START Data

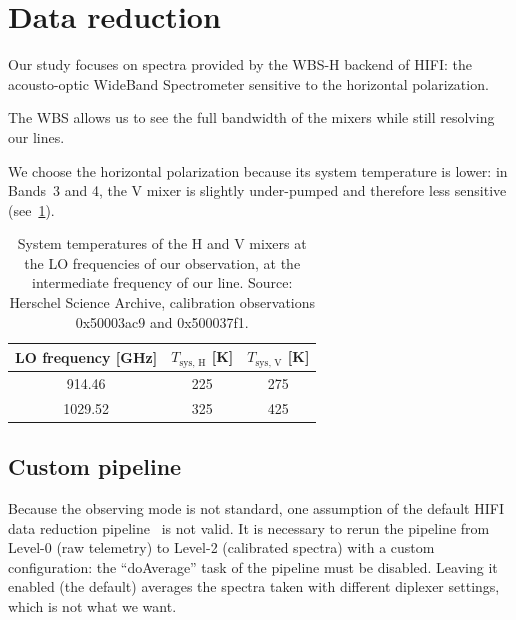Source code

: \FloatBarrier
\section{Data reduction}
\label{sec:s140_data_reduction}
Our study focuses on spectra provided by the WBS-H backend of HIFI: the acousto-optic WideBand Spectrometer sensitive to the horizontal polarization.

The WBS allows us to see the full bandwidth of the mixers while still resolving our lines.

We choose the horizontal polarization because its system temperature is lower: in Bands~3 and 4, the V mixer is slightly under-pumped and therefore less sensitive (see~\cref{tab:chapter5_tsys}).

\begin{table}
    \centering
    \begin{tabular}{ccc}
        \toprule
        LO frequency [\si{\giga\hertz}] &
        $T_\text{sys, H}$ [\si{\kelvin}] &
        $T_\text{sys, V}$ [\si{\kelvin}]\\
        \midrule
        \num{914.46}   &   225   &   275 \\ %
        \num{1029.52}  &   325   &   425 \\ %
        \bottomrule
    \end{tabular}
    \caption{
        System temperatures of the H and V mixers at the LO frequencies of our observation, at the intermediate frequency of our line.
        Source: Herschel Science Archive, calibration observations 0x50003ac9
        and 0x500037f1.
    }
    \label{tab:chapter5_tsys}
\end{table}



\subsection{Custom pipeline}

Because the observing mode is not standard, one assumption of the default HIFI data reduction pipeline~\parencite{hifiobserversmanual} is not valid.
It is necessary to rerun the pipeline from Level-0 (raw telemetry) to Level-2 (calibrated spectra) with a custom configuration:
the ``doAverage'' task of the pipeline must be disabled.
Leaving it enabled (the default) averages the spectra taken with different diplexer settings, which is not what we want.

END Data

- Goal of the exercise -
The answer must consist of every line from the data that contains the word "default".

- Answer section -
Because the observing mode is not standard, one assumption of the default HIFI data reduction pipeline~\parencite{hifiobserversmanual} is not valid.
Leaving it enabled (the default) averages the spectra taken with different diplexer settings, which is not what we want.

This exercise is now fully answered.